Coca-Cola’s inclusive business model in Africa

For the business model work I do abroad, for instance in Africa, I often need to adapt the case material a bit to the local context, when introducing the business model canvas. A really interesting case for doing that is the Coca-Cola case for Eastern Africa (everybody enjoys Coke, right?). Have a look at the worked out canvas, and I’ll explain the intriguing aspects about this case below.

The first thing people come to realize when working on the case, is that it is not Coca-Cola itself that runs the show. In fact it is a joint venture between the Coca-Cola Company and the bottler & distributor Sabco. Together they serve the larger part of Eastern Africa as Coca-Cola Sabco (CCS). Coke supplies its secret ingredient from its secret ingredient syrup factory, which is then mixed and distributed by their partner. Also Coke is involved heavily in marketing the brand (of course!). The involvement of the Coca-Cola company in the model (yellow stickies) as a whole is actually fairly limited, most of the work is done by their partner (green stickies)! Tell-tale sign of a well thought through business model.

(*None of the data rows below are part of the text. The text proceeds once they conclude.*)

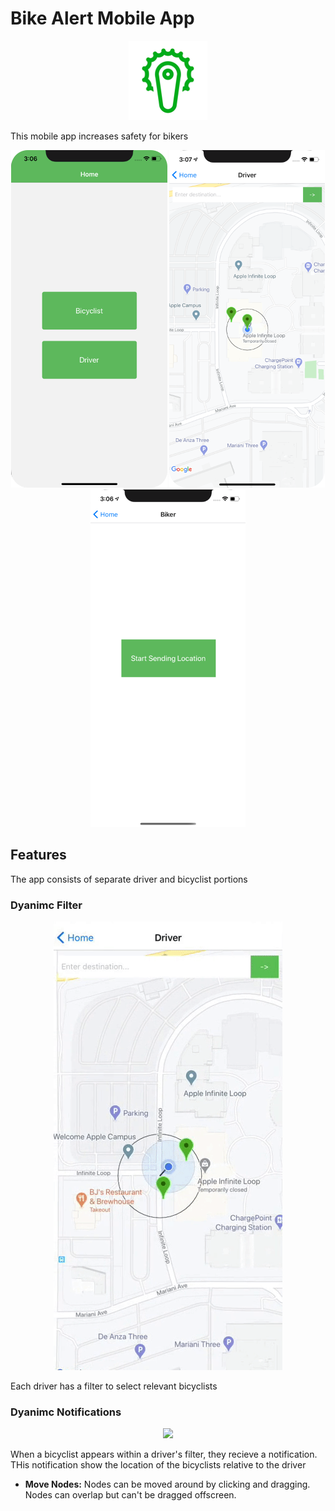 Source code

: # Bike Alert Mobile App

<p align="center"><img src="readmeFiles/appIcon.png?raw=true" /></p>

This mobile app increases safety for bikers

<p align="center">
  <img src="readmeFiles/mainPage.png?raw=true" />
  <img src="readmeFiles/mapInitial.png?raw=true" />
  <img src="readmeFiles/bikerInitial.png?raw=true" />
</p>

## Features

The app consists of separate driver and bicyclist portions

### Dyanimc Filter 

<p align="center"><img style={{width: 100}} src="readmeFiles/workingFilter.gif?raw=true" /></p>

Each driver has a filter to select relevant bicyclists

### Dyanimc Notifications

<p align="center"><img src="readmeFiles/workingNotifications.gif?raw=true" /></p>

When a bicyclist appears within a driver's filter, they recieve a notification. THis notification show the location of the bicyclists relative to the driver

* __Move Nodes:__ Nodes can be moved around by clicking and dragging. Nodes can overlap but can't be dragged offscreen.
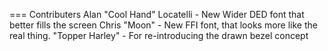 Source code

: === Contributers
Alan "Cool Hand" Locatelli - New Wider DED font that better fills the screen
Chris "Moon" - New FFI font, that looks more like the real thing.
"Topper Harley" - For re-introducing the drawn bezel concept

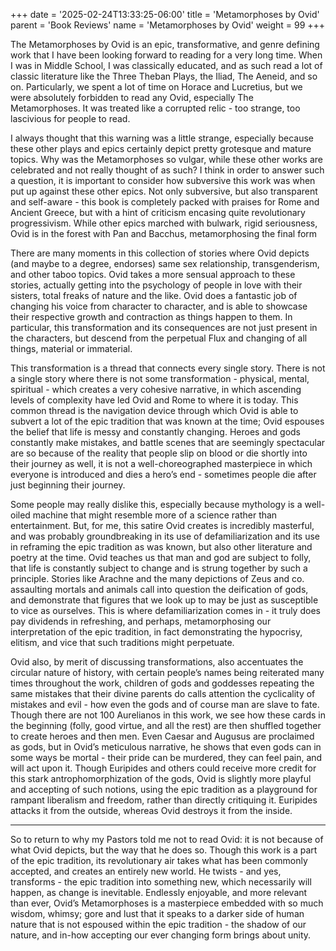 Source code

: +++
date = '2025-02-24T13:33:25-06:00'
title = 'Metamorphoses by Ovid'
parent = 'Book Reviews'
name = 'Metamorphoses by Ovid'
weight = 99
+++

The Metamorphoses by Ovid is an epic, transformative, and genre defining work that I have been looking forward to reading for a very long time. When I was in Middle School, I was classically educated, and as such read a lot of classic literature like the Three Theban Plays, the Iliad, The Aeneid, and so on. Particularly, we spent a lot of time on Horace and Lucretius, but we were absolutely forbidden to read any Ovid, especially The Metamorphoses. It was treated like a corrupted relic - too strange, too lascivious for people to read.

I always thought that this warning was a little strange, especially because these other plays and epics certainly depict pretty grotesque and mature topics. Why was the Metamorphoses so vulgar, while these other works are celebrated and not really thought of as such? I think in order to answer such a question, it is important to consider how subversive this work was when put up against these other epics. Not only subversive, but also transparent and self-aware - this book is completely packed with praises for Rome and Ancient Greece, but with a hint of criticism encasing quite revolutionary progressivism. While other epics marched with bulwark, rigid seriousness, Ovid is in the forest with Pan and Bacchus, metamorphosing the final form

There are many moments in this collection of stories where Ovid depicts (and maybe to a degree, endorses) same sex relationship, transgenderism, and other taboo topics. Ovid takes a more sensual approach to these stories, actually getting into the psychology of people in love with their sisters, total freaks of nature and the like. Ovid does a fantastic job of changing his voice from character to character, and is able to showcase their respective growth and contraction as things happen to them. In particular, this transformation and its consequences are not just present in the characters, but descend from the perpetual Flux and changing of all things, material or immaterial. 

This transformation is a thread that connects every single story. There is not a single story where there is not some transformation - physical, mental, spiritual - which creates a very cohesive narrative, in which ascending levels of complexity have led Ovid and Rome to where it is today. This common thread is the navigation device through which Ovid is able to subvert a lot of the epic tradition that was known at the time; Ovid espouses the belief that life is messy and constantly changing. Heroes and gods constantly make mistakes, and battle scenes that are seemingly spectacular are so because of the reality that people slip on blood or die shortly into their journey as well, it is not a well-choreographed masterpiece in which everyone is introduced and dies a hero’s end - sometimes people die after just beginning their journey.

Some people may really dislike this, especially because mythology is a well-oiled machine that might resemble more of a science rather than entertainment. But, for me, this satire Ovid creates is incredibly masterful, and was probably groundbreaking in its use of defamiliarization and its use in reframing the epic tradition as was known, but also other literature and poetry at the time. Ovid teaches us that man and god are subject to folly, that life is constantly subject to change and is strung together by such a principle. Stories like Arachne and the many depictions of Zeus and co. assaulting mortals and animals call into question the deification of gods, and demonstrate that figures that we look up to may be just as susceptible to vice as ourselves. This is where defamiliarization comes in - it truly does pay dividends in refreshing, and perhaps, metamorphosing our interpretation of the epic tradition, in fact demonstrating the hypocrisy, elitism, and vice that such traditions might perpetuate.

Ovid also, by merit of discussing transformations, also accentuates the circular nature of history, with certain people’s names being reiterated many times throughout the work, children of gods and goddesses repeating the same mistakes that their divine parents do calls attention the cyclicality of mistakes and evil - how even the gods and of course man are slave to fate. Though there are not 100 Aurelianos in this work, we see how these cards in the beginning (folly, good virtue, and all the rest) are then shuffled together to create heroes and then men. Even Caesar and Augusus are proclaimed as gods, but in Ovid’s meticulous narrative, he shows that even gods can in some ways be mortal - their pride can be murdered, they can feel pain, and will act upon it. Though Euripides and others could receive more credit for this stark antrophomorphization of the gods, Ovid is slightly more playful and accepting of such notions, using the epic tradition as a playground for rampant liberalism and freedom, rather than directly critiquing it. Euripides attacks it from the outside, whereas Ovid destroys it from the inside.

***

So to return to why my Pastors told me not to read Ovid: it is not because of what Ovid depicts, but the way that he does so. Though this work is a part of the epic tradition, its revolutionary air takes what has been commonly accepted, and creates an entirely new world. He twists - and yes, transforms - the epic tradition into something new, which necessarily will happen, as change is inevitable. Endlessly enjoyable, and more relevant than ever, Ovid’s Metamorphoses is a masterpiece embedded with so much wisdom, whimsy; gore and lust that it speaks to a darker side of human nature that is not espoused within the epic tradition - the shadow of our nature, and in-how accepting our ever changing form brings about unity.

Things get really interesting when you look at the customer segments. There are two basic segments, larger retail outlets, and small shops and restaurants. Now, the latter actually represents the largest market, but there is an inherent distribution problem there. How do you reach this large, and fragmented market in congested urban areas?

As a solution, CCS started experimenting with a system of Manual Distribution Centers (MDC’s, marked with orange stickies). These centers are owned by independent entrepreneurs who coordinate distribution to the small shops and restaurants.  MDC owners invest up front in things like crates, bottles, push carts, and they hire the labor for distribution. CCS sales agents out in the field (called resident account developers) maintain relations with the customers, and try to get their orders out with sales price arrangements. The MDC’s then deliver the order, and receive the payment.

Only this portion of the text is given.